■ Exercise aim
Instruction for the data below: set down exactly the lines from the line with "Our work is" to the line with "driven ASP Code", inclusive, and no others.

■ Supplied material
--- START ---

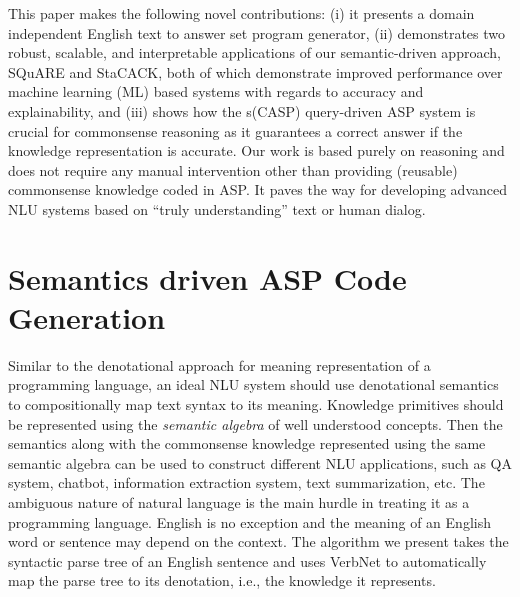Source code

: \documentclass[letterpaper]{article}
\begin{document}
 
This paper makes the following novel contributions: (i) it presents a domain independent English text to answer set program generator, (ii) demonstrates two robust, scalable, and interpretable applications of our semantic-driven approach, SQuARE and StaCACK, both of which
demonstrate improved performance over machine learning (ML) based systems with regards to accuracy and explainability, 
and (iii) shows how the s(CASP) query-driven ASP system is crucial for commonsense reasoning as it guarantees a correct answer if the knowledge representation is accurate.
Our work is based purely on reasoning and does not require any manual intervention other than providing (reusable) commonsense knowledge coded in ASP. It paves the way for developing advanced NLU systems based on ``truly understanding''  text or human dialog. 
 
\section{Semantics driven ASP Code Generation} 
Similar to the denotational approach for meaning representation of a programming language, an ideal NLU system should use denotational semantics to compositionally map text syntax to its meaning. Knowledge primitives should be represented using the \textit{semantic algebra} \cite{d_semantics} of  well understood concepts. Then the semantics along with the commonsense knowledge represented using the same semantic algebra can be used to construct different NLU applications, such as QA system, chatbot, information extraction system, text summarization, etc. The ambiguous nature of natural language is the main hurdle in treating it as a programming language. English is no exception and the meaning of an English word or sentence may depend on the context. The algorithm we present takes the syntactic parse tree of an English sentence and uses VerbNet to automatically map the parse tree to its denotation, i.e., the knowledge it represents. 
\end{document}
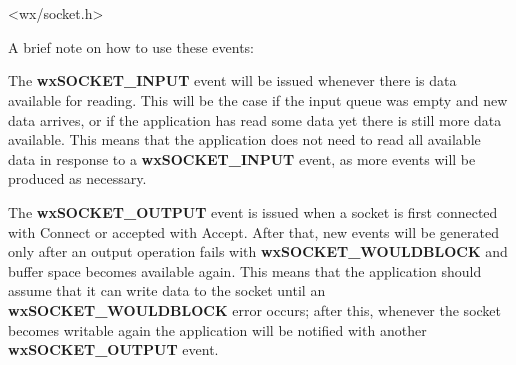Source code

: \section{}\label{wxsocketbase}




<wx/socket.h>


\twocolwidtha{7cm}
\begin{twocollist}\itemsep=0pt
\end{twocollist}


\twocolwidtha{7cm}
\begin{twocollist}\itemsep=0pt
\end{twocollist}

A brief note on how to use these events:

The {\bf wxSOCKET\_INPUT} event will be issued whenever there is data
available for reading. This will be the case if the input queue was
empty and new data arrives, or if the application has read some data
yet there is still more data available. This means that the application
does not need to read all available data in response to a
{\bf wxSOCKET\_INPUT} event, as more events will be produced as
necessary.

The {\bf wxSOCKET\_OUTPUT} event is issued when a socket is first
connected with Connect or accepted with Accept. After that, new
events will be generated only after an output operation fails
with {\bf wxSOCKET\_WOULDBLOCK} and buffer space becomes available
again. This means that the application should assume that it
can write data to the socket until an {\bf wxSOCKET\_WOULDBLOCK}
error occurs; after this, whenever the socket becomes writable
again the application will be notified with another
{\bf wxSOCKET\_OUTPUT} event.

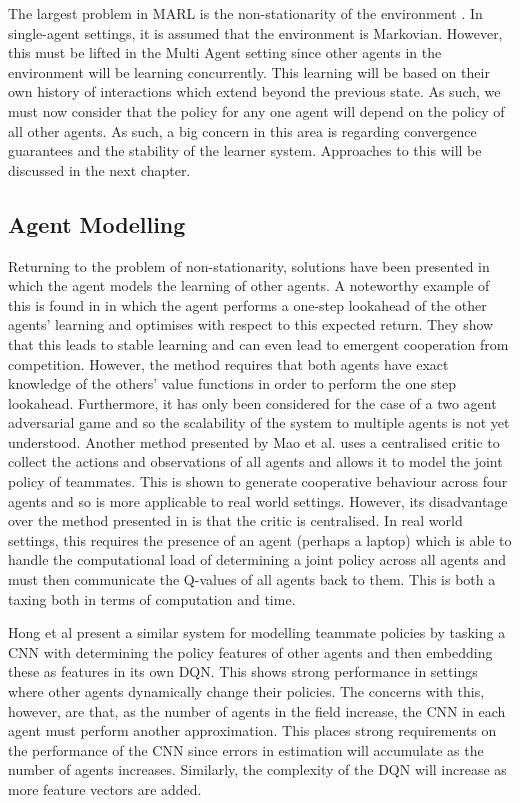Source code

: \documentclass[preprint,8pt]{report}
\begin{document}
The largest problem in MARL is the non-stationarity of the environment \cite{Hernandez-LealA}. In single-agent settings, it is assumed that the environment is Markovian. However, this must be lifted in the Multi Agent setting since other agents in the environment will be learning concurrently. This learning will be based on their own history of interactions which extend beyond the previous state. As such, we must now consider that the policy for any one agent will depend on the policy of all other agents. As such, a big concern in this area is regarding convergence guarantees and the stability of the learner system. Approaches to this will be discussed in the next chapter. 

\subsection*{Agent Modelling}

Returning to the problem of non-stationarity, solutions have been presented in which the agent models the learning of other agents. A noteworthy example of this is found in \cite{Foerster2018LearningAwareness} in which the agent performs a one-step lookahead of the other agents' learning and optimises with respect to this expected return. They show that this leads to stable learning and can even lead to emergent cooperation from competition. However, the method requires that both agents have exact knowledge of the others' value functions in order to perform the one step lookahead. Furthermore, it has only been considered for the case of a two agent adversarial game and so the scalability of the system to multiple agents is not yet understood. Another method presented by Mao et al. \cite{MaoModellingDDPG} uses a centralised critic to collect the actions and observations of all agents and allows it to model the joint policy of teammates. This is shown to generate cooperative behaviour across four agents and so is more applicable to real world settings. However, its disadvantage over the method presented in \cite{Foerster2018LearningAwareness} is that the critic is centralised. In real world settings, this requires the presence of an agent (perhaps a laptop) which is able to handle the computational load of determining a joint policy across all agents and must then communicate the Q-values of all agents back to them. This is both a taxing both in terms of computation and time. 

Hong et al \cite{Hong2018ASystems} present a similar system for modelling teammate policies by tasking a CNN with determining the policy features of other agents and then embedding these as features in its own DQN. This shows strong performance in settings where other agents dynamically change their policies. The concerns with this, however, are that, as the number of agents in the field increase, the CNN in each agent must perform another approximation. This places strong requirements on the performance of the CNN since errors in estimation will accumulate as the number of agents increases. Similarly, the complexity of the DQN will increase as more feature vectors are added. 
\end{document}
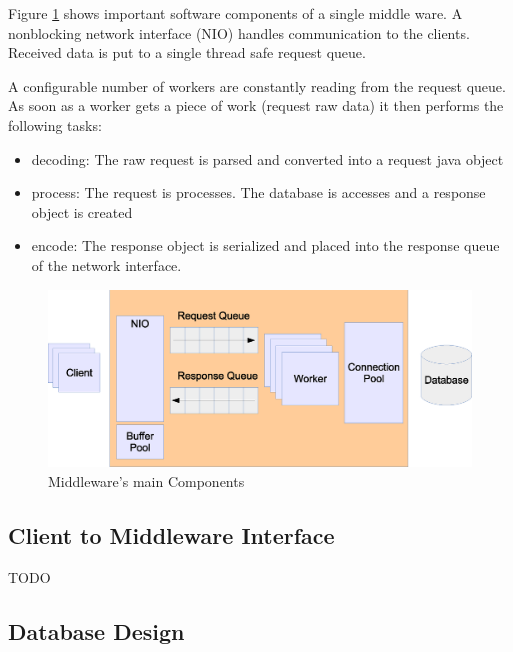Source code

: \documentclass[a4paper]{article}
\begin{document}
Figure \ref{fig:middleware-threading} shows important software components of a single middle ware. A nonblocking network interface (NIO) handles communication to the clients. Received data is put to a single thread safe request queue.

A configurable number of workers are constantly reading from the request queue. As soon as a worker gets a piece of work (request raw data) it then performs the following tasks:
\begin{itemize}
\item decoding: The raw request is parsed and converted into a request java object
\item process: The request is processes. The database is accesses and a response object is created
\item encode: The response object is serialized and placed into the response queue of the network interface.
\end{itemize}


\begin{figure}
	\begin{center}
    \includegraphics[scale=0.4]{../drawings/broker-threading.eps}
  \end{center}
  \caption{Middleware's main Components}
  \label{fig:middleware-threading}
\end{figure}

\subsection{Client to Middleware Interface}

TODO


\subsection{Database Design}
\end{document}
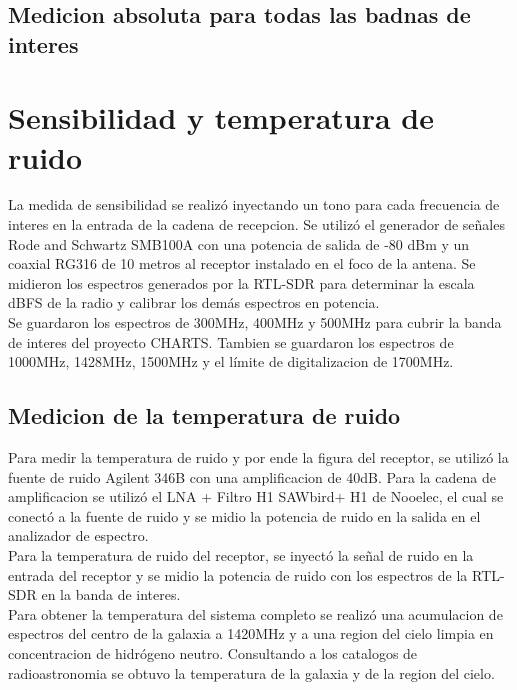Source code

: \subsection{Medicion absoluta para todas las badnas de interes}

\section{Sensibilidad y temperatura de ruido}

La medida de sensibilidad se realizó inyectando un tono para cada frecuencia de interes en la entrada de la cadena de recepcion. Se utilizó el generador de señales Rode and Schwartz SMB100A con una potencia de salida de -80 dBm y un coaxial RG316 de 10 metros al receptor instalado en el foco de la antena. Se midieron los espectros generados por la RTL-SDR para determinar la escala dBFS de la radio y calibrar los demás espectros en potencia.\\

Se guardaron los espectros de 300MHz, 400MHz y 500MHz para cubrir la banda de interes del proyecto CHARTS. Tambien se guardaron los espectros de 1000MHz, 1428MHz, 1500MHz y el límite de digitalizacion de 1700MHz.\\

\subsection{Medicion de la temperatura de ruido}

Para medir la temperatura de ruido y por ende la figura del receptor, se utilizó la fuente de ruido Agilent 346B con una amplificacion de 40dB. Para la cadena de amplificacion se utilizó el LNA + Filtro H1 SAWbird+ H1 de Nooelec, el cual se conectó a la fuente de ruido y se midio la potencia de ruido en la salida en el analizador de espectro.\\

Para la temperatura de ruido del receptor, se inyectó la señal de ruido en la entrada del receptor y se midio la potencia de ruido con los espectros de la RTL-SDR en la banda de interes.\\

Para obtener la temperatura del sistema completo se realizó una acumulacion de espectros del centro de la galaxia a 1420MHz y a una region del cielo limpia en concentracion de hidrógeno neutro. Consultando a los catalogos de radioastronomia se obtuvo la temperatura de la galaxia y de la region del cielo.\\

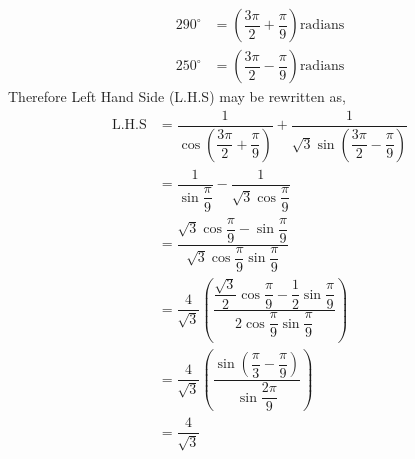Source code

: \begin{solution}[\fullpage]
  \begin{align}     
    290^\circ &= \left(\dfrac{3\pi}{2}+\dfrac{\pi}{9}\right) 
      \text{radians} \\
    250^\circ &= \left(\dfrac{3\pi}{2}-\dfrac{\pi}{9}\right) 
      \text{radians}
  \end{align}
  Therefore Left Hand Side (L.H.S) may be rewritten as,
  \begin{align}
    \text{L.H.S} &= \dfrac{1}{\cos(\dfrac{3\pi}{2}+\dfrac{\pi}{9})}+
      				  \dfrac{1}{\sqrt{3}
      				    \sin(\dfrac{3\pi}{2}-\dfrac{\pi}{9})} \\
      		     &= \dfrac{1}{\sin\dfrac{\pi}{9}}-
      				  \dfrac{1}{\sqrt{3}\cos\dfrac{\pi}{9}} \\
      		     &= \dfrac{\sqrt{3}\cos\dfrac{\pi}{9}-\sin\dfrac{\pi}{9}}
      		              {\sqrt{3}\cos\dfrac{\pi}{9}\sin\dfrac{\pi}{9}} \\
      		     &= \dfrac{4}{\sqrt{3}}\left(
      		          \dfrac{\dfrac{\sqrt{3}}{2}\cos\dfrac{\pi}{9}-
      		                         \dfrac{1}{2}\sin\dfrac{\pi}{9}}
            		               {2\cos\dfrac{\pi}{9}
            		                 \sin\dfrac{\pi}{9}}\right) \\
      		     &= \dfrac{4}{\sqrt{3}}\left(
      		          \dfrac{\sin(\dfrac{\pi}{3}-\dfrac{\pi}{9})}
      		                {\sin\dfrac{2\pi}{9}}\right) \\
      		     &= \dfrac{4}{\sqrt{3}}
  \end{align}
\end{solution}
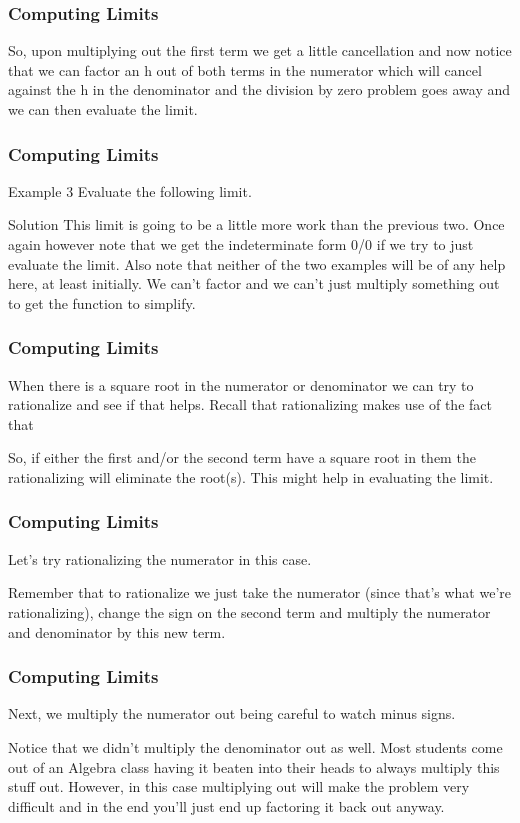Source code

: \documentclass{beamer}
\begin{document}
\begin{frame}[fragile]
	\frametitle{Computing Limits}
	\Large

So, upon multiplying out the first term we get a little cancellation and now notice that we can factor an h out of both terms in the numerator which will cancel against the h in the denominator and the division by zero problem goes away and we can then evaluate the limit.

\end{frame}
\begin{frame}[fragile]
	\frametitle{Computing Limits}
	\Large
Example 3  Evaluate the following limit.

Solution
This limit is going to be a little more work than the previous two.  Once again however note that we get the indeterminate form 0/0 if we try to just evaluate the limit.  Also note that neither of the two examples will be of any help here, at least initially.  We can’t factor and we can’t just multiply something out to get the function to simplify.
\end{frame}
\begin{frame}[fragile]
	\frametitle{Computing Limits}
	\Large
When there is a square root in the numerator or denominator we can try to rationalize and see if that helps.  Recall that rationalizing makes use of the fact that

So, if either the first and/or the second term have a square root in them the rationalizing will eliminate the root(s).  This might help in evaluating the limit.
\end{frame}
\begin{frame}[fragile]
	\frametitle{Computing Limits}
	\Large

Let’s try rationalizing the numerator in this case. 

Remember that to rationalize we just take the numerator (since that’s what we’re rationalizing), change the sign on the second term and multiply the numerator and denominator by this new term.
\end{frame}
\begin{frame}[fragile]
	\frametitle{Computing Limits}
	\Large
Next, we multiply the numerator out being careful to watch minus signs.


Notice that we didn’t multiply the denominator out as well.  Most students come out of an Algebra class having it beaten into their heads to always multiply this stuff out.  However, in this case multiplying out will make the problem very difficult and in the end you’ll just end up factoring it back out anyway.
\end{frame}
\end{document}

--- END ---

■ Result of the exercise
Our work is based purely on reasoning and does not require any manual intervention other than providing (reusable) commonsense knowledge coded in ASP. It paves the way for developing advanced NLU systems based on ``truly understanding''  text or human dialog. 
 
\section{Semantics driven ASP Code Generation} 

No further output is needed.